Salazar stressed the need “to find out if the people buried in the cemetery were victims of extrajudicial executions, forced disappearances, or other human rights violations.”
The director said that while the UNHCHR had not found indications of either a mass grave or secret burials, he did not rule out the possibility that “new information could be received that would serve to define, enrich or adjust” the contents of the report.
“The office is concerned about the lack of effective controls and adequate records regarding reports of people killed in combat, which raises questions about the circumstances surrounding their deaths,” the report on the matter reads.

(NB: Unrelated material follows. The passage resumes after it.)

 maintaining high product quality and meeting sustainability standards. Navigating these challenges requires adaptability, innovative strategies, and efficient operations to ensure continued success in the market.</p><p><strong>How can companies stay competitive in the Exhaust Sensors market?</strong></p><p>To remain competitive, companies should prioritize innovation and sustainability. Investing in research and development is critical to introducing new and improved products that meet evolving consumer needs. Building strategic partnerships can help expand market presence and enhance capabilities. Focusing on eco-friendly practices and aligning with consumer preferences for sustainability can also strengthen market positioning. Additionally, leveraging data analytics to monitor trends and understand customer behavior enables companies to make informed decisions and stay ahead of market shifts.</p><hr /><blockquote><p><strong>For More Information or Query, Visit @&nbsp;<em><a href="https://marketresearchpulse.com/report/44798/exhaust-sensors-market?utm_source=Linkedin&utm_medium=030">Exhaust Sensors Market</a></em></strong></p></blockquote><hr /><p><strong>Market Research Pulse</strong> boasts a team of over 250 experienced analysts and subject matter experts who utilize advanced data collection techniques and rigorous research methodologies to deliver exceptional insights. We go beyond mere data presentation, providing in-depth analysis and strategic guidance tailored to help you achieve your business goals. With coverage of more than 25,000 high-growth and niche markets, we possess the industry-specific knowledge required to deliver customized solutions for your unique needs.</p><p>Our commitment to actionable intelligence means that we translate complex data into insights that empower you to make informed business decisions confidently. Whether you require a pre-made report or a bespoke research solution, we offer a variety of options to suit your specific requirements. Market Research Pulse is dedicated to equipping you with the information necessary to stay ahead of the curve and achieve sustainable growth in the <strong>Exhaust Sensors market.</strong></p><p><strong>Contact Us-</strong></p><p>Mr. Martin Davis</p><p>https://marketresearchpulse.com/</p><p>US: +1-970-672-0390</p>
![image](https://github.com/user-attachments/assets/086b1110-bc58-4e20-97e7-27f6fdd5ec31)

The report also remarked that with 114 instances, the Meta department has the second highest number of extrajudicial killings or “false positive” cases under investigation in Colombia. False positives refer to Colombian civilians killed by members of the Colombian armed forces and presented as guerrillas killed in combat.
According to the UN, the Colombian Prosecutor General’s office has been investigating 1,354 cases of alleged false positives since March 15 of this year. As a result the UNHCR stressed “the magnitude of a situation in which unidentified cadavers are buried in cemeteries at a national level.”
The UNHCR therefore urged the Prosecutor General to quickly identify the bodies and clarify if there had been any human rights violations.
Despite the former administration of Colombian President Alvaro Uribe claiming that “mouthpieces of terrorism” had made allegations regarding the Meta mass grave in order to discredit the country’s security forces, the new government of Colombian President Juan Manuel Santos has been more conciliatory.
In a press release Colombian Defense Minister Rodrigo Rivera highlighted that the UNHCR had clearly stated it found no evidence of a mass grave or clandestine burials, but said that the defense ministry would provide all necessary support to the Prosecutor General’s office and the judiciary regarding corresponding investigations.